Broadly, all of these approaches are the same but have some subtle differences around where certain properties reside (that is, whether its properties are on the instance itself or on its [[Prototype]]). The newer Class Definition Syntax is useful and succinct and so is preferable nowadays, but it is nonetheless useful to have an underlying knowledge about how prototypes work as it drives the entirety of the language, including all of its native types. We can inspect these native types in the same manner as in the preceding code:

const array = ['wow', 'an', 'array'];

Object.getOwnPropertyNames(array); // => ["0", "1", "2", "length"]

Object.getOwnPropertyNames(
Object.getPrototypeOf(array)
); // => ["constructor", "concat", "find", "findIndex", "lastIndexOf", "pop", "push", ...]
Mutating native prototypes is an anti-pattern and should be avoided at all costs as it can create unexpected conflicts with other code in your code base.

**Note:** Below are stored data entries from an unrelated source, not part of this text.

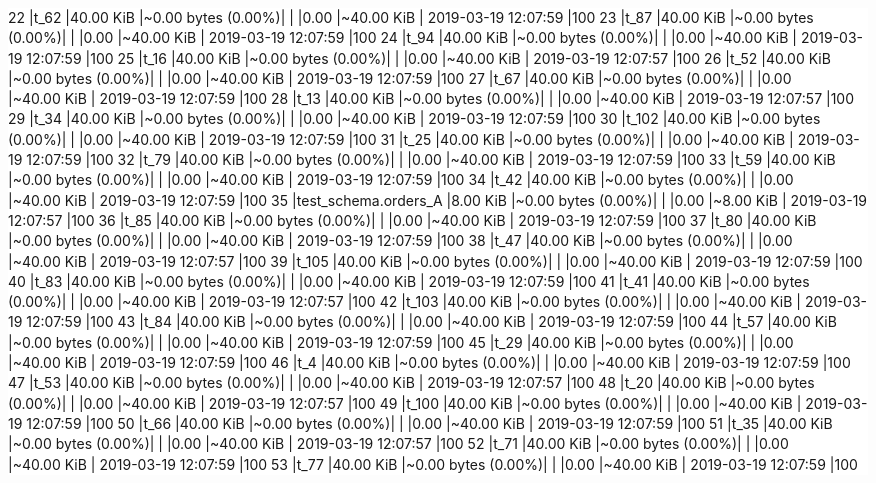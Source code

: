22 |t_62 |40.00&nbsp;KiB |~0.00&nbsp;bytes (0.00%)| | |0.00 |~40.00&nbsp;KiB | 2019-03-19 12:07:59  |100
23 |t_87 |40.00&nbsp;KiB |~0.00&nbsp;bytes (0.00%)| | |0.00 |~40.00&nbsp;KiB | 2019-03-19 12:07:59  |100
24 |t_94 |40.00&nbsp;KiB |~0.00&nbsp;bytes (0.00%)| | |0.00 |~40.00&nbsp;KiB | 2019-03-19 12:07:59  |100
25 |t_16 |40.00&nbsp;KiB |~0.00&nbsp;bytes (0.00%)| | |0.00 |~40.00&nbsp;KiB | 2019-03-19 12:07:57  |100
26 |t_52 |40.00&nbsp;KiB |~0.00&nbsp;bytes (0.00%)| | |0.00 |~40.00&nbsp;KiB | 2019-03-19 12:07:59  |100
27 |t_67 |40.00&nbsp;KiB |~0.00&nbsp;bytes (0.00%)| | |0.00 |~40.00&nbsp;KiB | 2019-03-19 12:07:59  |100
28 |t_13 |40.00&nbsp;KiB |~0.00&nbsp;bytes (0.00%)| | |0.00 |~40.00&nbsp;KiB | 2019-03-19 12:07:57  |100
29 |t_34 |40.00&nbsp;KiB |~0.00&nbsp;bytes (0.00%)| | |0.00 |~40.00&nbsp;KiB | 2019-03-19 12:07:59  |100
30 |t_102 |40.00&nbsp;KiB |~0.00&nbsp;bytes (0.00%)| | |0.00 |~40.00&nbsp;KiB | 2019-03-19 12:07:59  |100
31 |t_25 |40.00&nbsp;KiB |~0.00&nbsp;bytes (0.00%)| | |0.00 |~40.00&nbsp;KiB | 2019-03-19 12:07:59  |100
32 |t_79 |40.00&nbsp;KiB |~0.00&nbsp;bytes (0.00%)| | |0.00 |~40.00&nbsp;KiB | 2019-03-19 12:07:59  |100
33 |t_59 |40.00&nbsp;KiB |~0.00&nbsp;bytes (0.00%)| | |0.00 |~40.00&nbsp;KiB | 2019-03-19 12:07:59  |100
34 |t_42 |40.00&nbsp;KiB |~0.00&nbsp;bytes (0.00%)| | |0.00 |~40.00&nbsp;KiB | 2019-03-19 12:07:59  |100
35 |test_schema.orders_A |8.00&nbsp;KiB |~0.00&nbsp;bytes (0.00%)| | |0.00 |~8.00&nbsp;KiB | 2019-03-19 12:07:57  |100
36 |t_85 |40.00&nbsp;KiB |~0.00&nbsp;bytes (0.00%)| | |0.00 |~40.00&nbsp;KiB | 2019-03-19 12:07:59  |100
37 |t_80 |40.00&nbsp;KiB |~0.00&nbsp;bytes (0.00%)| | |0.00 |~40.00&nbsp;KiB | 2019-03-19 12:07:59  |100
38 |t_47 |40.00&nbsp;KiB |~0.00&nbsp;bytes (0.00%)| | |0.00 |~40.00&nbsp;KiB | 2019-03-19 12:07:57  |100
39 |t_105 |40.00&nbsp;KiB |~0.00&nbsp;bytes (0.00%)| | |0.00 |~40.00&nbsp;KiB | 2019-03-19 12:07:59  |100
40 |t_83 |40.00&nbsp;KiB |~0.00&nbsp;bytes (0.00%)| | |0.00 |~40.00&nbsp;KiB | 2019-03-19 12:07:59  |100
41 |t_41 |40.00&nbsp;KiB |~0.00&nbsp;bytes (0.00%)| | |0.00 |~40.00&nbsp;KiB | 2019-03-19 12:07:57  |100
42 |t_103 |40.00&nbsp;KiB |~0.00&nbsp;bytes (0.00%)| | |0.00 |~40.00&nbsp;KiB | 2019-03-19 12:07:59  |100
43 |t_84 |40.00&nbsp;KiB |~0.00&nbsp;bytes (0.00%)| | |0.00 |~40.00&nbsp;KiB | 2019-03-19 12:07:59  |100
44 |t_57 |40.00&nbsp;KiB |~0.00&nbsp;bytes (0.00%)| | |0.00 |~40.00&nbsp;KiB | 2019-03-19 12:07:59  |100
45 |t_29 |40.00&nbsp;KiB |~0.00&nbsp;bytes (0.00%)| | |0.00 |~40.00&nbsp;KiB | 2019-03-19 12:07:59  |100
46 |t_4 |40.00&nbsp;KiB |~0.00&nbsp;bytes (0.00%)| | |0.00 |~40.00&nbsp;KiB | 2019-03-19 12:07:59  |100
47 |t_53 |40.00&nbsp;KiB |~0.00&nbsp;bytes (0.00%)| | |0.00 |~40.00&nbsp;KiB | 2019-03-19 12:07:57  |100
48 |t_20 |40.00&nbsp;KiB |~0.00&nbsp;bytes (0.00%)| | |0.00 |~40.00&nbsp;KiB | 2019-03-19 12:07:57  |100
49 |t_100 |40.00&nbsp;KiB |~0.00&nbsp;bytes (0.00%)| | |0.00 |~40.00&nbsp;KiB | 2019-03-19 12:07:59  |100
50 |t_66 |40.00&nbsp;KiB |~0.00&nbsp;bytes (0.00%)| | |0.00 |~40.00&nbsp;KiB | 2019-03-19 12:07:59  |100
51 |t_35 |40.00&nbsp;KiB |~0.00&nbsp;bytes (0.00%)| | |0.00 |~40.00&nbsp;KiB | 2019-03-19 12:07:57  |100
52 |t_71 |40.00&nbsp;KiB |~0.00&nbsp;bytes (0.00%)| | |0.00 |~40.00&nbsp;KiB | 2019-03-19 12:07:59  |100
53 |t_77 |40.00&nbsp;KiB |~0.00&nbsp;bytes (0.00%)| | |0.00 |~40.00&nbsp;KiB | 2019-03-19 12:07:59  |100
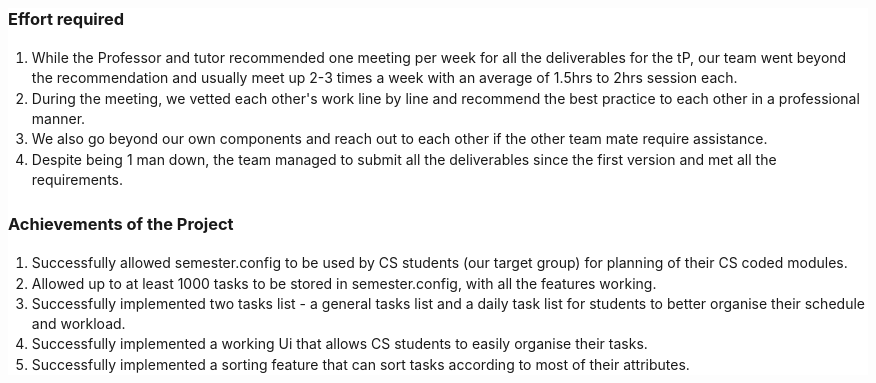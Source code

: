 ### Effort required
1. While the Professor and tutor recommended one meeting per week for all the deliverables for the tP, our team went beyond the recommendation and usually meet up 2-3 times a week with an average of 1.5hrs to 2hrs session each. 
2. During the meeting, we vetted each other's work line by line and recommend the best practice to each other in a professional manner. 
3. We also go beyond our own components and reach out to each other if the other team mate require assistance. 
4. Despite being 1 man down, the team managed to submit all the deliverables since the first version and met all the requirements. 

### Achievements of the Project 
1. Successfully allowed semester.config to be used by CS students (our target group) for planning of their CS coded modules.
2. Allowed up to at least 1000 tasks to be stored in semester.config, with all the features working.
3. Successfully implemented two tasks list - a general tasks list and a daily task list for students to better organise their schedule and workload.
4. Successfully implemented a working Ui that allows CS students to easily organise their tasks.
5. Successfully implemented a sorting feature that can sort tasks according to most of their attributes.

Since a runtime will only have a single set of native types available, when you modify them, you are modifying the capabilities of every single instance of that type that currently exists. Therefore, it is best to abide by a simple rule: only modify your own prototypes.

If you ever catch yourself trying to modify a native prototype, it may be better if you created your own subclass of that type and added your functionality there:

class HeartArray extends Array {
join() {
return super.join(' ❤ ');
}
}

const yay = new HeartArray('this', 'is', 'lovely');

yay.join(); // => "this ❤ is ❤ lovely"

Here, we're creating our own Array subclass called HeartArray so that we can add our own specialized join method.